> Activity: Take the data below and filter it for lines containing the word "Idéalement"; show each line found.

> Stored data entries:
----------------
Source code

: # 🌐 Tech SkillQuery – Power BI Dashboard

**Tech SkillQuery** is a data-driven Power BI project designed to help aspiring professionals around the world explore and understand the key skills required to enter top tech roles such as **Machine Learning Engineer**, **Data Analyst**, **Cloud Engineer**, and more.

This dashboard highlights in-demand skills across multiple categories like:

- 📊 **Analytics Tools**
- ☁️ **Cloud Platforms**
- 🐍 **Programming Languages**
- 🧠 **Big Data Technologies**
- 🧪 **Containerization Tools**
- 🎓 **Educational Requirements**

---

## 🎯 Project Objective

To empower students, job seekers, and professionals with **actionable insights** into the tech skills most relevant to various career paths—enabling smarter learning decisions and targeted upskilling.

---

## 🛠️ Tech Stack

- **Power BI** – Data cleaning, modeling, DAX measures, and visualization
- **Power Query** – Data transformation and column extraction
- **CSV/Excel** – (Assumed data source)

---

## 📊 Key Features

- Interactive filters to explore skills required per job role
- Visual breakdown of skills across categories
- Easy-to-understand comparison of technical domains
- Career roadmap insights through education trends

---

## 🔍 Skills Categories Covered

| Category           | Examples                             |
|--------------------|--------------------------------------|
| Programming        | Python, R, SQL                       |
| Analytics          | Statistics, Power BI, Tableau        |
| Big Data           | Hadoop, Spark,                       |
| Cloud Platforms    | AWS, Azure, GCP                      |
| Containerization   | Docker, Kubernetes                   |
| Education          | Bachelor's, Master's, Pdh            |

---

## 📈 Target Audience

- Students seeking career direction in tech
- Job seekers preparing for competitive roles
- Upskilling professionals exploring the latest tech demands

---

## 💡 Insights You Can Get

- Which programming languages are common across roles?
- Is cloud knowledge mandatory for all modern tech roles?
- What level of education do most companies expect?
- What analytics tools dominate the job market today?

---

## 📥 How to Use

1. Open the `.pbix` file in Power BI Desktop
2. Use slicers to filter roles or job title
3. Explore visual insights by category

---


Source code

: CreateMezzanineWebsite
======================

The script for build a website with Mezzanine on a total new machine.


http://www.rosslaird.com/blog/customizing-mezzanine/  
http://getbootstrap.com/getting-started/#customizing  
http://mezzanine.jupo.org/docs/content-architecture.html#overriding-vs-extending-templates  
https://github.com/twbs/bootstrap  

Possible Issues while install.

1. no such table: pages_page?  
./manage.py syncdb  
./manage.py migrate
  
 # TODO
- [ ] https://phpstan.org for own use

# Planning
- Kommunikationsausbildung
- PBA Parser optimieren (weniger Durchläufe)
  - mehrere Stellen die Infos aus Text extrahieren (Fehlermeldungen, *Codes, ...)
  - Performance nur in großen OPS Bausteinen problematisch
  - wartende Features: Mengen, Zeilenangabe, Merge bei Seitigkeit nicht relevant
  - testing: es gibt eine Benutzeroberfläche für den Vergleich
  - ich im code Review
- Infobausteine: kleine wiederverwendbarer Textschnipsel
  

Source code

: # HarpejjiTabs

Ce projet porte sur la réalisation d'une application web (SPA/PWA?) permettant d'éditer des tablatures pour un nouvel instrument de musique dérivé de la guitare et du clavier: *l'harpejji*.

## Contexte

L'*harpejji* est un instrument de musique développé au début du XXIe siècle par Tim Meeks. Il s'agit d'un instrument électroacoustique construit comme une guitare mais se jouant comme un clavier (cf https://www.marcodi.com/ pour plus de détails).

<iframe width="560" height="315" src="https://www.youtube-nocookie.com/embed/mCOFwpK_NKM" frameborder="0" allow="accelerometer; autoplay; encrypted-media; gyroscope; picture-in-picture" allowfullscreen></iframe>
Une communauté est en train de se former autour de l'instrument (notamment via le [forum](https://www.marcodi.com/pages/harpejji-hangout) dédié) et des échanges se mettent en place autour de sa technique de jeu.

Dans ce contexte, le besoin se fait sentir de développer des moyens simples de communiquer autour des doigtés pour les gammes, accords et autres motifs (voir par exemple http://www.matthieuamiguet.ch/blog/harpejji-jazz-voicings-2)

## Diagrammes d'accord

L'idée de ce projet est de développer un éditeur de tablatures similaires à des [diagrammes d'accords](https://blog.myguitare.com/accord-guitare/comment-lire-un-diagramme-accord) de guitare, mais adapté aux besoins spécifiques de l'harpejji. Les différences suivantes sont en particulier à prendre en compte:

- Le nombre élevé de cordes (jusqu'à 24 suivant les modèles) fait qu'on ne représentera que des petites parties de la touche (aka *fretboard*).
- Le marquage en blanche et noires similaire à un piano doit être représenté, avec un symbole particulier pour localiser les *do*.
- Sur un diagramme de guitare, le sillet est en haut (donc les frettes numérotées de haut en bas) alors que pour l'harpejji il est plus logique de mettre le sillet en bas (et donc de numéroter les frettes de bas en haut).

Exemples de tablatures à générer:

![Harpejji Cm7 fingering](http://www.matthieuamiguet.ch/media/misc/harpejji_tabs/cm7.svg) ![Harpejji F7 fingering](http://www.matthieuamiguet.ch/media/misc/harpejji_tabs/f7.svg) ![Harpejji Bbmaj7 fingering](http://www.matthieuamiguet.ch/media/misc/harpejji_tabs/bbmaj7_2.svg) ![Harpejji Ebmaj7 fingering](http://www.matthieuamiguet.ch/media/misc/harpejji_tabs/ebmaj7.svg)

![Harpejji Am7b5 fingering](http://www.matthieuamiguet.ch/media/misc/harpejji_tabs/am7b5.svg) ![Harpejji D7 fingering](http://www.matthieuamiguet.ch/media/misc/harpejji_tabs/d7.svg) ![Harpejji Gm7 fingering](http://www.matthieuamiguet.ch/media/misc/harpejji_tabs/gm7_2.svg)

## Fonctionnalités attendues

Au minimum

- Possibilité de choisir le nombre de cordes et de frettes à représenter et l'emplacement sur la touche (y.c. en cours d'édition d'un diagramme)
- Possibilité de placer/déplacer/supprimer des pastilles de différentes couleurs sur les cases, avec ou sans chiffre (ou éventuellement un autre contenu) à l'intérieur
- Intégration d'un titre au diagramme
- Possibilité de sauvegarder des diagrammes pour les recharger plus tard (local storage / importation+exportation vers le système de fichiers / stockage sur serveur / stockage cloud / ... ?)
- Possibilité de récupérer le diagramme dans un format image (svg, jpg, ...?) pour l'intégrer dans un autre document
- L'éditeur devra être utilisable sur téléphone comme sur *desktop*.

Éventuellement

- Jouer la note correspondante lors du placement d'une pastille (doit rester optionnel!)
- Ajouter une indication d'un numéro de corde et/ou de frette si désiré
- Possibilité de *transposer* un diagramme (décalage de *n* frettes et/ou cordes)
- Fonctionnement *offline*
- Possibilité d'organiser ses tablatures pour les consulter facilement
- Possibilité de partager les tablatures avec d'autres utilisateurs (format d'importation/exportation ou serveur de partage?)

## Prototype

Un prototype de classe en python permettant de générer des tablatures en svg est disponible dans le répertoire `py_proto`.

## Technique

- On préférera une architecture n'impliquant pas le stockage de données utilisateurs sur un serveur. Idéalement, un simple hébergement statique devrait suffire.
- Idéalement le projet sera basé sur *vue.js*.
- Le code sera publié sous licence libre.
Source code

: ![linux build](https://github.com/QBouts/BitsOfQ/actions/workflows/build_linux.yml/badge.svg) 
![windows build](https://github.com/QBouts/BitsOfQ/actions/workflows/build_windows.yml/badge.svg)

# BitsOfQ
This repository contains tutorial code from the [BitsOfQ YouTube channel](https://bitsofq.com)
----------------
> Written answer:
- On préférera une architecture n'impliquant pas le stockage de données utilisateurs sur un serveur. Idéalement, un simple hébergement statique devrait suffire.
- Idéalement le projet sera basé sur *vue.js*.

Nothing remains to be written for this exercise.